LG Let me continue further with this… One thing I heard you say this past summer that really stood out for me, that painters who seek out industrial-type subject matter, thinking that they will avoid kitsch by doing so, are just fooling themselves. Do you mean by this that what the painter selects to paint from in nature shouldn’t necessarily be the true subject, and the reason behind the painting; that the real subject should be the painting itself. I’d like you to speak more about this issue of kitsch and perceptual painting.
IH Well, You know, Italy is so picturesque it’s dangerous! Choosing to paint an industrial complex in Italy as a way of skirting the dangers of kitsch is really just another form of sentimentality. Decisions far more integral to the act of painting must be taken up. I make a distinction between the picturesque and the pictorial – oceans separate them. One treads carefully with how and where subject-matter is prioritized in the formational scheme of things when setting about a work. If it’s in the forward plane, you’re sunk. Great works of art are distinguished by transcendent qualities, their quality of rising above the subjects depicted. All subjects are kitsch, or can be really, and if there are subjects current fashions sanction, be assured time will render them super-kitsch in short shrift. I despise “camp” even more because it’s just sophistry disguised as kitsch.
Edgar Degas. Portrait of Thérèse de Gas (the Artist’s Sister) 1858-1860 Oil on canvas. Musée d’Orsay, Paris, France.
Recently I’ve been sending my students to look at and make drawings after Degas‘ painting of Thérèse de Gas. This is a remarkable and amazingly instructive early portrait he did of his sister that hangs at the Musée d’Orsay.
Looking at it through an eye lacking the prism of a pictorial intellect, I imagine one would find this picture ridiculously funny.

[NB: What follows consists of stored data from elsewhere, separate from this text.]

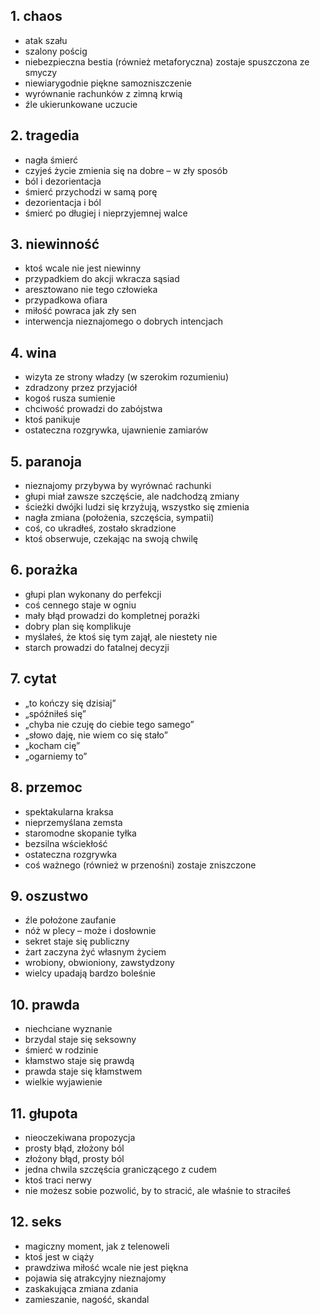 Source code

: ## 1. chaos
- atak szału
- szalony pościg
- niebezpieczna bestia (również metaforyczna) zostaje spuszczona ze smyczy
- niewiarygodnie piękne samozniszczenie
- wyrównanie rachunków z zimną krwią
- źle ukierunkowane uczucie
## 2. tragedia
- nagła śmierć
- czyjeś życie zmienia się na dobre – w zły sposób
- ból i dezorientacja
- śmierć przychodzi w samą porę
- dezorientacja i ból
- śmierć po długiej i nieprzyjemnej walce
## 3. niewinność
- ktoś wcale nie jest niewinny
- przypadkiem do akcji wkracza sąsiad
- aresztowano nie tego człowieka
- przypadkowa ofiara
- miłość powraca jak zły sen
- interwencja nieznajomego o dobrych intencjach
## 4. wina
- wizyta ze strony władzy (w szerokim rozumieniu)
- zdradzony przez przyjaciół
- kogoś rusza sumienie
- chciwość prowadzi do zabójstwa
- ktoś panikuje
- ostateczna rozgrywka, ujawnienie zamiarów
## 5. paranoja
- nieznajomy przybywa by wyrównać rachunki
- głupi miał zawsze szczęście, ale nadchodzą zmiany
- ścieżki dwójki ludzi się krzyżują, wszystko się zmienia
- nagła zmiana (położenia, szczęścia, sympatii)
- coś, co ukradłeś, zostało skradzione
- ktoś obserwuje, czekając na swoją chwilę
## 6. porażka
- głupi plan wykonany do perfekcji
- coś cennego staje w ogniu
- mały błąd prowadzi do kompletnej porażki
- dobry plan się komplikuje
- myślałeś, że ktoś się tym zajął, ale niestety nie
- starch prowadzi do fatalnej decyzji
## 7. cytat
- „to kończy się dzisiaj”
- „spóźniłeś się”
- „chyba nie czuję do ciebie tego samego”
- „słowo daję, nie wiem co się stało”
- „kocham cię”
- „ogarniemy to”
## 8. przemoc
- spektakularna kraksa
- nieprzemyślana zemsta
- staromodne skopanie tyłka
- bezsilna wściekłość
- ostateczna rozgrywka
- coś ważnego (również w przenośni) zostaje zniszczone
## 9. oszustwo
- źle położone zaufanie
- nóż w plecy – może i dosłownie
- sekret staje się publiczny
- żart zaczyna żyć własnym życiem
- wrobiony, obwioniony, zawstydzony
- wielcy upadają bardzo boleśnie
## 10. prawda
- niechciane wyznanie
- brzydal staje się seksowny
- śmierć w rodzinie
- kłamstwo staje się prawdą
- prawda staje się kłamstwem
- wielkie wyjawienie
## 11. głupota
- nieoczekiwana propozycja
- prosty błąd, złożony ból
- złożony błąd, prosty ból
- jedna chwila szczęścia graniczącego z cudem
- ktoś traci nerwy
- nie możesz sobie pozwolić, by to stracić, ale właśnie to straciłeś
## 12. seks
- magiczny moment, jak z telenoweli
- ktoś jest w ciąży
- prawdziwa miłość wcale nie jest piękna
- pojawia się atrakcyjny nieznajomy
- zaskakująca zmiana zdania
- zamieszanie, nagość, skandal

Here is Thérèse decked out in what I’m sure was the haute couture of her day. She stands concealed in layered wraps of bourgeois modesty, hair in a pompadour atop which is a flower. A bonnet is atop this coiffure beset by a huge pink ribbon tied into a big bow tucked tightly under the chin and whose two hanging ribbon-ends fall at the level of her hips. I mean, this part of the arrangement looks like it should be some kind of medallion they stick to a side of beef! Then there’s the huge black shawl with a transparently laced border along the bottom extending down the front below the knees, and under all this, is the fluffiest bell-shaped full skirt that must surely touch the floor.
Looking at this is not too dissimilar to those cringe-inducing experiences we have of looking at old snapshots of ourselves, perhaps as unbearably goofy and vain teens, and you’re agasp thinking: oh my God, the pimples and braces are the best part of this!
Yet there is nothing at all ridiculous in this portrait of Thérèse! It’s in fact dead serious because every one of these accoutrements has been made severely elemental, molded into an abstracted geometry by the most ingenious pictorial intellect. The possibility for sentiment is here confined by a severe formal scheme, a construct that leaves no doubt as to its purpose – it is completely in the service of this picture! Remove, no, just shift, one element in this telelogical construct, and there will be nothing left of it.
Look, we are most certainly products of our own time and environment, but to transcend in art time-bound sentimentalities, one must grasp this.